Poetter has been a proponent of legalizing sports betting and even wore a Barstool Sports sweatshirt during a hearing.

“The good news is that it can be brought back up before the session adjourns. The bad news is that we may not have time to work all the issues out with it before then,” Poetter wrote.

Kansas House committee veered from Senate

What the House voted down was different than the SB 84 passed out of the Senate.

The Senate’s bill would expand the state lottery, and allow each of the state’s four casinos to open a retail sportsbook and partner with three mobile sportsbook operators. Operators like BetMGM, FanDuel, and DraftKings supported the bill.

Sporting facilities like the Kansas Speedway also could partner with a casino for an online sports betting area.

The state would tax in-person bets at 5.5% and online wagers at 8% under the Senate bill. The Kansas Lottery estimates the state’s bettors could wager more than $600 million each year.

What’s in the substitute Kansas sports betting bill

The House Committee on Federal and State Affairs stripped out the Senate contents and put in the bulk of HB 2199.

In multiple hearings in both the Senate and House, the state’s lottery retailers were upset at their exclusion.

“We stand against this bill for one reason: we’re not in it,” Fuel True Executive Director Tom Palace said on behalf of the state’s energy and convenience stores during a hearing on SB 84.

The House substitute included a lottery-approved sportsbook partner for an online platform. It would also allow up to 1,200 retailers to take sports bets on lottery machines. Those machines would be limited to “tier one” wagers.

Each of the state’s four casinos could also partner with one sportsbook operator for an online skin. The state would tax in-person bets at 14% and platform wagers at 20%.

HB 2444 is a more online-focused effort solely through the Kansas Lottery. It was introduced March 18 and is currently referred to the Committee on Federal and State Affairs.

Hurdles left even if House comes together

If the House passed their version, the two branches would still need to form an agreeable bill to send to Gov. Laura Kelly.

Last year, Kelly reportedly was against the Senate bill, hoping for more money through the lottery.

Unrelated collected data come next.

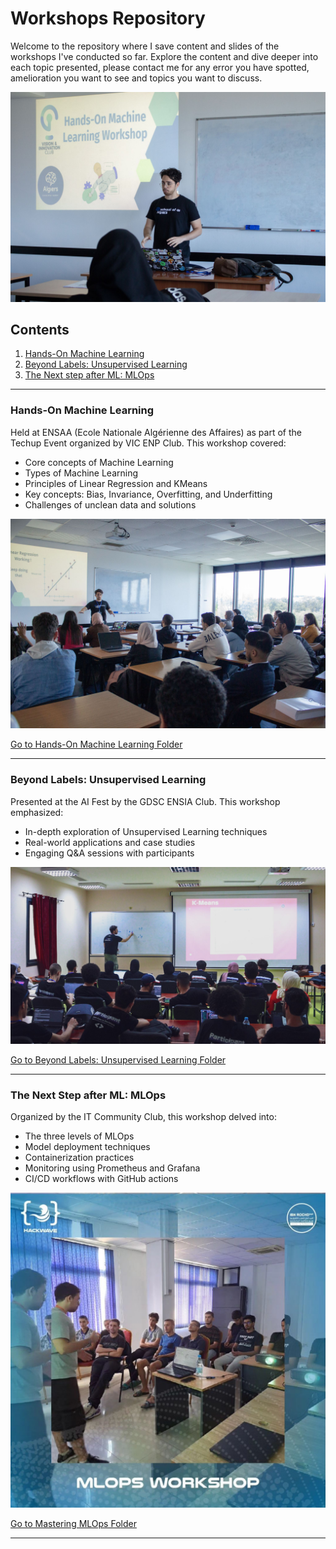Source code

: 
# Workshops Repository

Welcome to the repository where I save content and slides of the workshops I've conducted so far. Explore the content and dive deeper into each topic presented, please contact me for any error you have spotted, amelioration you want to see and topics you want to discuss.

![Main Banner Image](images/banner.jpeg)

## Contents
1. [Hands-On Machine Learning](#hands-on-machine-learning)
2. [Beyond Labels: Unsupervised Learning](#beyond-labels-unsupervised-learning)
3. [The Next step after ML: MLOps](#the-next-step-after-ml-mlops)

---

### Hands-On Machine Learning

Held at ENSAA (Ecole Nationale Algérienne des Affaires) as part of the Techup Event organized by VIC ENP Club. This workshop covered:
- Core concepts of Machine Learning
- Types of Machine Learning
- Principles of Linear Regression and KMeans
- Key concepts: Bias, Invariance, Overfitting, and Underfitting
- Challenges of unclean data and solutions

![Hands-On Machine Learning Image](images/ml_workshop.jpeg)

[Go to Hands-On Machine Learning Folder](./Hands-On%20Machine%20Learning)

---

### Beyond Labels: Unsupervised Learning

Presented at the AI Fest by the GDSC ENSIA Club. This workshop emphasized:
- In-depth exploration of Unsupervised Learning techniques
- Real-world applications and case studies
- Engaging Q&A sessions with participants

![Beyond Labels: Unsupervised Learning Image](images/unsupervised_workshop.jpeg)

[Go to Beyond Labels: Unsupervised Learning Folder](./Beyond%20Labels%20Unsupervised%20Learning)

---

### The Next Step after ML: MLOps

Organized by the IT Community Club, this workshop delved into:
- The three levels of MLOps
- Model deployment techniques
- Containerization practices
- Monitoring using Prometheus and Grafana
- CI/CD workflows with GitHub actions

![Mastering MLOps Image](images/mlops.jpeg)

[Go to Mastering MLOps Folder](./Mastering%20MLOps)

---
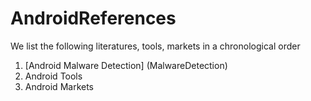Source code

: # AndroidReferences

We list the following literatures, tools, markets in a chronological order

1. [Android Malware Detection] (MalwareDetection)
2. Android Tools
3. Android Markets
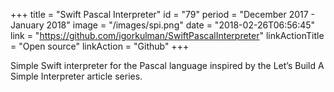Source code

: +++
title = "Swift Pascal Interpreter"
id = "79"
period = "December 2017 - January 2018"
image = "/images/spi.png"
date = "2018-02-26T06:56:45"
link = "https://github.com/igorkulman/SwiftPascalInterpreter"
linkActionTitle = "Open source"
linkAction = "Github"
+++

Simple Swift interpreter for the Pascal language inspired by the Let’s Build A Simple Interpreter article series. 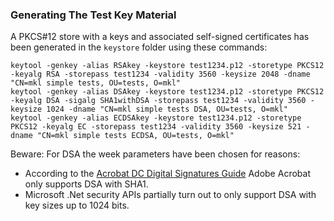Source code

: ### Generating The Test Key Material

A PKCS#12 store with a keys and associated self-signed certificates has been generated in the `keystore` folder using these commands:

    keytool -genkey -alias RSAkey -keystore test1234.p12 -storetype PKCS12 -keyalg RSA -storepass test1234 -validity 3560 -keysize 2048 -dname "CN=mkl simple tests, OU=tests, O=mkl"
    keytool -genkey -alias DSAkey -keystore test1234.p12 -storetype PKCS12 -keyalg DSA -sigalg SHA1withDSA -storepass test1234 -validity 3560 -keysize 1024 -dname "CN=mkl simple tests DSA, OU=tests, O=mkl"
    keytool -genkey -alias ECDSAkey -keystore test1234.p12 -storetype PKCS12 -keyalg EC -storepass test1234 -validity 3560 -keysize 521 -dname "CN=mkl simple tests ECDSA, OU=tests, O=mkl"

Beware: For DSA the week parameters have been chosen for reasons:

* According to the [Acrobat DC Digital Signatures Guide](https://www.adobe.com/devnet-docs/acrobatetk/tools/DigSigDC/standards.html) Adobe Acrobat only supports DSA with SHA1.
* Microsoft .Net security APIs partially turn out to only support DSA with key sizes up to 1024 bits.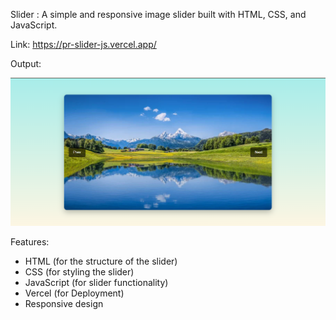Slider : A simple and responsive image slider built with HTML, CSS, and JavaScript.

Link: https://pr-slider-js.vercel.app/

Output: 

![alt text](./image.png)


Features:

- HTML (for the structure of the slider)
- CSS (for styling the slider)
- JavaScript (for slider functionality)
- Vercel (for Deployment)
- Responsive design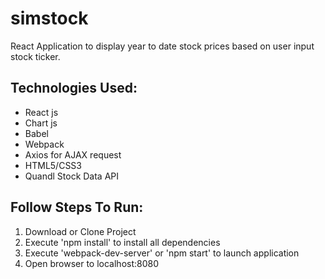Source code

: # simstock
React Application to display year to date stock prices based on user input stock ticker.

## Technologies Used: 
- React js
- Chart js
- Babel
- Webpack
- Axios for AJAX request
- HTML5/CSS3
- Quandl Stock Data API

## Follow Steps To Run:
1. Download or Clone Project
2. Execute 'npm install' to install all dependencies
3. Execute 'webpack-dev-server' or 'npm start' to launch application
4. Open browser to localhost:8080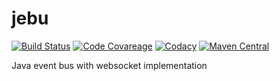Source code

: # jebu 

[![Build Status](https://img.shields.io/travis/rasenderhase/jebu.svg)](https://travis-ci.org/rasenderhase/jebu)
[![Code Covareage](https://img.shields.io/codecov/c/github/rasenderhase/jebu.svg)](https://codecov.io/github/rasenderhase/jebu)
[![Codacy](https://img.shields.io/codacy/ca0f579188d24ccb8552284673a2dcbd.svg)](https://www.codacy.com/app/andreas-knees/jebu)
[![Maven Central](https://img.shields.io/maven-central/v/de.nikem.jebu/jebu.svg)](http://search.maven.org/#search%7Cga%7C1%7Cg%3A%22de.nikem.jebu%22)

Java event bus with websocket implementation
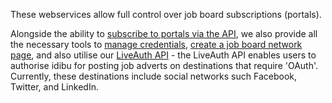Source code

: These webservices allow full control over job board subscriptions (portals).

Alongside the ability to [subscribe to portals via the API](https://github.com/oneworldmarket/idibu-api/blob/master/webservices/portal-management/portal-subscription-management/subscribe-to-portal-and-get-subscription-info.md), we also provide all the necessary tools to [manage credentials](https://github.com/oneworldmarket/idibu-api/tree/master/webservices/portal-management/portal-login-management), [create a job board network page](https://github.com/oneworldmarket/idibu-api/tree/master/webservices/portal-management/portal-details), and also utilise our [LiveAuth API](https://github.com/oneworldmarket/idibu-api/blob/master/webservices/portal-management/portal-subscription-management/LiveAuth-API.md) - the LiveAuth API enables users to authorise idibu for posting job adverts on destinations that require 'OAuth'. Currently, these destinations include social networks such Facebook, Twitter, and LinkedIn.

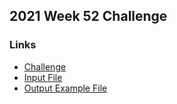 ## 2021 Week 52 Challenge
### Links
 - [Challenge](https://preppindata.blogspot.com/2021/12/2021-week-52-departmental-december.html)
 - [Input File](https://docs.google.com/spreadsheets/d/1Zsg5u-yNg2wevhfwFDUdRP7AuOaadUBu/edit#gid=840191539)
 - [Output Example File](https://drive.google.com/file/d/1Djk4PyvG_7Nn1RPgY7p6H2YHkQJAxi6w/view)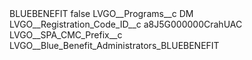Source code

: <?xml version="1.0" encoding="UTF-8"?>
<CustomMetadata xmlns="http://soap.sforce.com/2006/04/metadata" xmlns:xsi="http://www.w3.org/2001/XMLSchema-instance" xmlns:xsd="http://www.w3.org/2001/XMLSchema">
    <label>BLUEBENEFIT</label>
    <protected>false</protected>
    <values>
        <field>LVGO__Programs__c</field>
        <value xsi:type="xsd:string">DM</value>
    </values>
    <values>
        <field>LVGO__Registration_Code_ID__c</field>
        <value xsi:type="xsd:string">a8J5G000000CrahUAC</value>
    </values>
    <values>
        <field>LVGO__SPA_CMC_Prefix__c</field>
        <value xsi:type="xsd:string">LVGO__Blue_Benefit_Administrators_BLUEBENEFIT</value>
    </values>
</CustomMetadata>
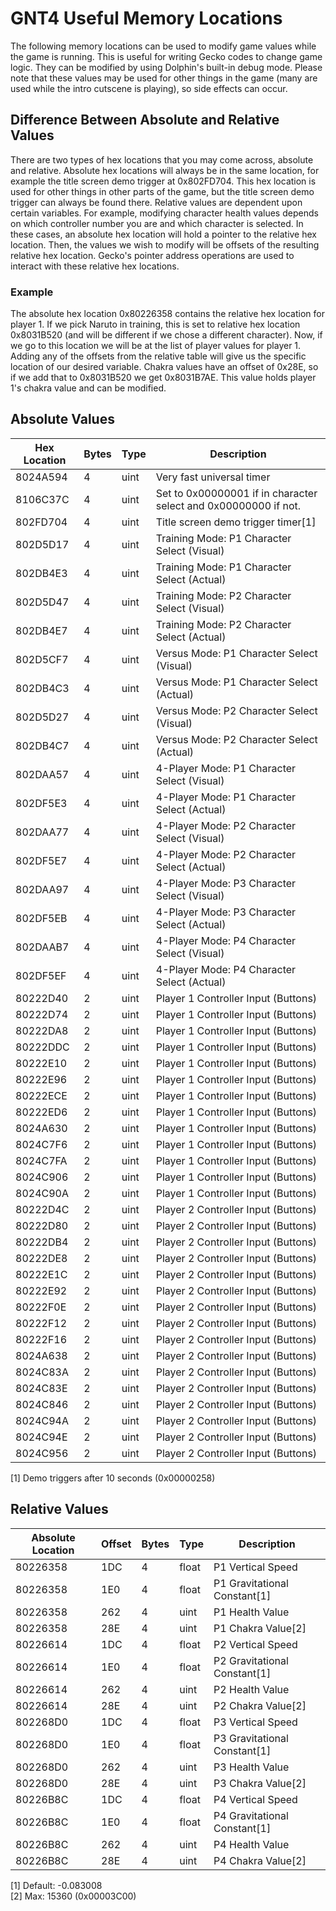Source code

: # GNT4 Useful Memory Locations

The following memory locations can be used to modify game values while the game is running. This is useful for writing Gecko codes to change game logic. They can be modified by using Dolphin's built-in debug mode. Please note that these values may be used for other things in the game (many are used while the intro cutscene is playing), so side effects can occur.

## Difference Between Absolute and Relative Values

There are two types of hex locations that you may come across, absolute and relative. Absolute hex locations will always be in the same location, for example the title screen demo trigger at 0x802FD704. This hex location is used for other things in other parts of the game, but the title screen demo trigger can always be found there. Relative values are dependent upon certain variables. For example, modifying character health values depends on which controller number you are and which character is selected. In these cases, an absolute hex location will hold a pointer to the relative hex location. Then, the values we wish to modify will be offsets of the resulting relative hex location. Gecko's pointer address operations are used to interact with these relative hex locations.

### Example

The absolute hex location 0x80226358 contains the relative hex location for player 1. If we pick Naruto in training, this is set to relative hex location 0x8031B520 (and will be different if we chose a different character). Now, if we go to this location we will be at the list of player values for player 1. Adding any of the offsets from the relative table will give us the specific location of our desired variable. Chakra values have an offset of 0x28E, so if we add that to 0x8031B520 we get 0x8031B7AE. This value holds player 1's chakra value and can be modified.

## Absolute Values

| Hex Location |  Bytes |   Type  |  Description                                                                               |
|--------------|--------|---------|--------------------------------------------------------------------------------------------|
| 8024A594     |  4     |  uint   |  Very fast universal timer                                                                 |
| 8106C37C     |  4     |  uint   |  Set to 0x00000001 if in character select and 0x00000000 if not.                           |
| 802FD704     |  4     |  uint   |  Title screen demo trigger timer[1]                                                        |
| 802D5D17     |  4     |  uint   |  Training Mode: P1 Character Select (Visual)                                               |
| 802DB4E3     |  4     |  uint   |  Training Mode: P1 Character Select (Actual)                                               |
| 802D5D47     |  4     |  uint   |  Training Mode: P2 Character Select (Visual)                                               |
| 802DB4E7     |  4     |  uint   |  Training Mode: P2 Character Select (Actual)                                               |
| 802D5CF7     |  4     |  uint   |  Versus Mode: P1 Character Select (Visual)                                                 |
| 802DB4C3     |  4     |  uint   |  Versus Mode: P1 Character Select (Actual)                                                 |
| 802D5D27     |  4     |  uint   |  Versus Mode: P2 Character Select (Visual)                                                 |
| 802DB4C7     |  4     |  uint   |  Versus Mode: P2 Character Select (Actual)                                                 |
| 802DAA57     |  4     |  uint   |  4-Player Mode: P1 Character Select (Visual)                                               |
| 802DF5E3     |  4     |  uint   |  4-Player Mode: P1 Character Select (Actual)                                               |
| 802DAA77     |  4     |  uint   |  4-Player Mode: P2 Character Select (Visual)                                               |
| 802DF5E7     |  4     |  uint   |  4-Player Mode: P2 Character Select (Actual)                                               |
| 802DAA97     |  4     |  uint   |  4-Player Mode: P3 Character Select (Visual)                                               |
| 802DF5EB     |  4     |  uint   |  4-Player Mode: P3 Character Select (Actual)                                               |
| 802DAAB7     |  4     |  uint   |  4-Player Mode: P4 Character Select (Visual)                                               |
| 802DF5EF     |  4     |  uint   |  4-Player Mode: P4 Character Select (Actual)                                               |
| 80222D40     |  2     |  uint   |  Player 1 Controller Input (Buttons)                                                       |
| 80222D74     |  2     |  uint   |  Player 1 Controller Input (Buttons)                                                       |
| 80222DA8     |  2     |  uint   |  Player 1 Controller Input (Buttons)                                                       |
| 80222DDC     |  2     |  uint   |  Player 1 Controller Input (Buttons)                                                       |
| 80222E10     |  2     |  uint   |  Player 1 Controller Input (Buttons)                                                       |
| 80222E96     |  2     |  uint   |  Player 1 Controller Input (Buttons)                                                       |
| 80222ECE     |  2     |  uint   |  Player 1 Controller Input (Buttons)                                                       |
| 80222ED6     |  2     |  uint   |  Player 1 Controller Input (Buttons)                                                       |
| 8024A630     |  2     |  uint   |  Player 1 Controller Input (Buttons)                                                       |
| 8024C7F6     |  2     |  uint   |  Player 1 Controller Input (Buttons)                                                       |
| 8024C7FA     |  2     |  uint   |  Player 1 Controller Input (Buttons)                                                       |
| 8024C906     |  2     |  uint   |  Player 1 Controller Input (Buttons)                                                       |
| 8024C90A     |  2     |  uint   |  Player 1 Controller Input (Buttons)                                                       |
| 80222D4C     |  2     |  uint   |  Player 2 Controller Input (Buttons)                                                       |
| 80222D80     |  2     |  uint   |  Player 2 Controller Input (Buttons)                                                       |
| 80222DB4     |  2     |  uint   |  Player 2 Controller Input (Buttons)                                                       |
| 80222DE8     |  2     |  uint   |  Player 2 Controller Input (Buttons)                                                       |
| 80222E1C     |  2     |  uint   |  Player 2 Controller Input (Buttons)                                                       |
| 80222E92     |  2     |  uint   |  Player 2 Controller Input (Buttons)                                                       |
| 80222F0E     |  2     |  uint   |  Player 2 Controller Input (Buttons)                                                       |
| 80222F12     |  2     |  uint   |  Player 2 Controller Input (Buttons)                                                       |
| 80222F16     |  2     |  uint   |  Player 2 Controller Input (Buttons)                                                       |
| 8024A638     |  2     |  uint   |  Player 2 Controller Input (Buttons)                                                       |
| 8024C83A     |  2     |  uint   |  Player 2 Controller Input (Buttons)                                                       |
| 8024C83E     |  2     |  uint   |  Player 2 Controller Input (Buttons)                                                       |
| 8024C846     |  2     |  uint   |  Player 2 Controller Input (Buttons)                                                       |
| 8024C94A     |  2     |  uint   |  Player 2 Controller Input (Buttons)                                                       |
| 8024C94E     |  2     |  uint   |  Player 2 Controller Input (Buttons)                                                       |
| 8024C956     |  2     |  uint   |  Player 2 Controller Input (Buttons)                                                       |

[1] Demo triggers after 10 seconds (0x00000258)

## Relative Values

| Absolute Location |  Offset |  Bytes |  Type  |  Description                                    |
|-------------------|---------|--------|--------|-------------------------------------------------|
| 80226358          |  1DC    |  4     |  float |  P1 Vertical Speed                              |
| 80226358          |  1E0    |  4     |  float |  P1 Gravitational Constant[1]                   |
| 80226358          |  262    |  4     |  uint  |  P1 Health Value                                |
| 80226358          |  28E    |  4     |  uint  |  P1 Chakra Value[2]                             |
| 80226614          |  1DC    |  4     |  float |  P2 Vertical Speed                              |
| 80226614          |  1E0    |  4     |  float |  P2 Gravitational Constant[1]                   |
| 80226614          |  262    |  4     |  uint  |  P2 Health Value                                |
| 80226614          |  28E    |  4     |  uint  |  P2 Chakra Value[2]                             |
| 802268D0          |  1DC    |  4     |  float |  P3 Vertical Speed                              |
| 802268D0          |  1E0    |  4     |  float |  P3 Gravitational Constant[1]                   |
| 802268D0          |  262    |  4     |  uint  |  P3 Health Value                                |
| 802268D0          |  28E    |  4     |  uint  |  P3 Chakra Value[2]                             |
| 80226B8C          |  1DC    |  4     |  float |  P4 Vertical Speed                              |
| 80226B8C          |  1E0    |  4     |  float |  P4 Gravitational Constant[1]                   |
| 80226B8C          |  262    |  4     |  uint  |  P4 Health Value                                |
| 80226B8C          |  28E    |  4     |  uint  |  P4 Chakra Value[2]                             |

[1] Default: -0.083008  
[2] Max: 15360 (0x00003C00)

The Kansas constitution requires gaming to go through the lottery.

Main concerns with legalizing sports betting stem from how much revenue can be brought in through the lottery, and limiting the free-market competition of casino operators and partners.

Politicians are also at odds over efforts to scale back a 40% tax for racetracks. Other legislators pulled support after not receiving a slice of revenue for their preferred projects.

Kansas tribal casinos would get their sports betting shot

Both bills would ultimately allow for the state’s multiple tribal casinos to also offer sports betting.

The gaming compacts largely allow for the same options that are authorized commercially.